» **Work required**
Take the entries below and print, exactly, the stretch from the line containing "used to verify" through the line containing "have here, Thanks!", both included.
______________________________
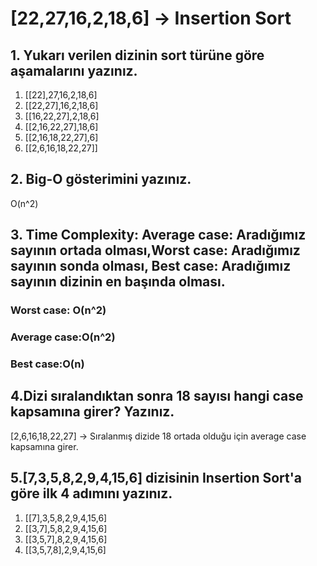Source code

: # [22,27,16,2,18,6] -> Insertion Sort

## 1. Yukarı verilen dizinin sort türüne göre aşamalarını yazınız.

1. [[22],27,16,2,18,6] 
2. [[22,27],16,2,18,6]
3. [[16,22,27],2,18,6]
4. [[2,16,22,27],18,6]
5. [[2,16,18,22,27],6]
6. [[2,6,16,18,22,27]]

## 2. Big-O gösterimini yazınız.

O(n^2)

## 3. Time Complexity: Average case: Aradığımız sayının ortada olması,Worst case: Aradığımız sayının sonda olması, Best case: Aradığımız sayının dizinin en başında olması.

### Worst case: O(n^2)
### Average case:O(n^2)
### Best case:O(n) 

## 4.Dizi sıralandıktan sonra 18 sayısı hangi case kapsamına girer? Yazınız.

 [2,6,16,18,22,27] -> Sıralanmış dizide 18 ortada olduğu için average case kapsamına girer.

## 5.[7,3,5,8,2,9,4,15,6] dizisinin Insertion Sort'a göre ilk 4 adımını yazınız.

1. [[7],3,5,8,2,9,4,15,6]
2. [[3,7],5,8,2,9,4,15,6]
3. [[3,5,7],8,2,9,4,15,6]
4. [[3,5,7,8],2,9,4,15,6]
______________________________
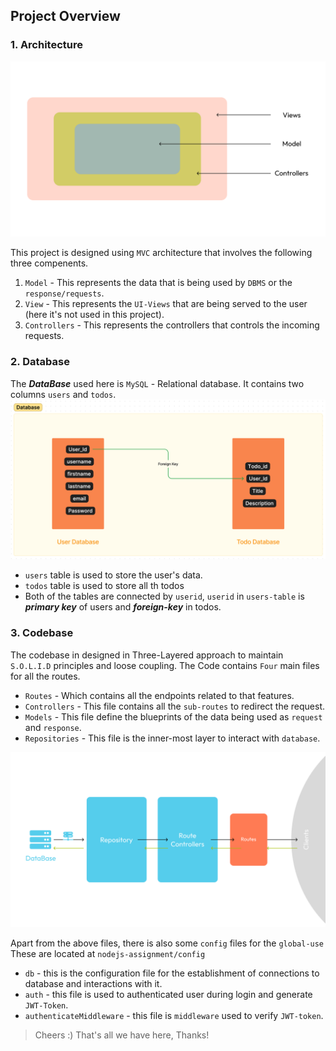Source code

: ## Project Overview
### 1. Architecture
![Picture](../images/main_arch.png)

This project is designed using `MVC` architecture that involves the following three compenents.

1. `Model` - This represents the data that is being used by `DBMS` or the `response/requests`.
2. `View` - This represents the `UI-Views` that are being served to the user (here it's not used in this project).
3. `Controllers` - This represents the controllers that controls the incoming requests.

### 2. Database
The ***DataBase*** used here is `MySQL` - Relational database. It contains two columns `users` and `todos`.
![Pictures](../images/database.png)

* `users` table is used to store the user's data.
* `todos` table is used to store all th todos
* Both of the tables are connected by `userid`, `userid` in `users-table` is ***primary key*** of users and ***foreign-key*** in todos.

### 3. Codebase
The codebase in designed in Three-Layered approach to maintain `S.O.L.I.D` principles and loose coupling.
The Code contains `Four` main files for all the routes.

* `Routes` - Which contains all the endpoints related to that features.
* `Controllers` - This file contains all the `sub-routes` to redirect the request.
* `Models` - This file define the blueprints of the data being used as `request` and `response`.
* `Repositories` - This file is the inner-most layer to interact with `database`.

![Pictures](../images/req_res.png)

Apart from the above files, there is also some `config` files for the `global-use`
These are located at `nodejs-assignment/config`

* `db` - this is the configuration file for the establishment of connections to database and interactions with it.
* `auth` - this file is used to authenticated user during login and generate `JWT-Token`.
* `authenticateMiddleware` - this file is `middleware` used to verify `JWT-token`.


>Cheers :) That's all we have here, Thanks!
______________________________
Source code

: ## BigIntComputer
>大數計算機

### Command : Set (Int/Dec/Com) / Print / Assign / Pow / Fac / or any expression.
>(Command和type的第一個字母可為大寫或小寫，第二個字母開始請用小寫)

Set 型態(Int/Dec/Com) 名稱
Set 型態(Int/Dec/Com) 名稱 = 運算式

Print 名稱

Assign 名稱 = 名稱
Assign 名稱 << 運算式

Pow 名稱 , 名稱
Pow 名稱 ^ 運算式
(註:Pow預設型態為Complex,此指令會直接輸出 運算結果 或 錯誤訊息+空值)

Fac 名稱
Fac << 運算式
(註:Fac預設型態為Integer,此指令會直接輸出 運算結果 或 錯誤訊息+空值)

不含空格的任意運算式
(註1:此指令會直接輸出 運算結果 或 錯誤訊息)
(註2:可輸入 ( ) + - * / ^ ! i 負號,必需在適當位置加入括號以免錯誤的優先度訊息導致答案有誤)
______________________________
» **Solution for this exercise**
* `authenticateMiddleware` - this file is `middleware` used to verify `JWT-token`.


>Cheers :) That's all we have here, Thanks!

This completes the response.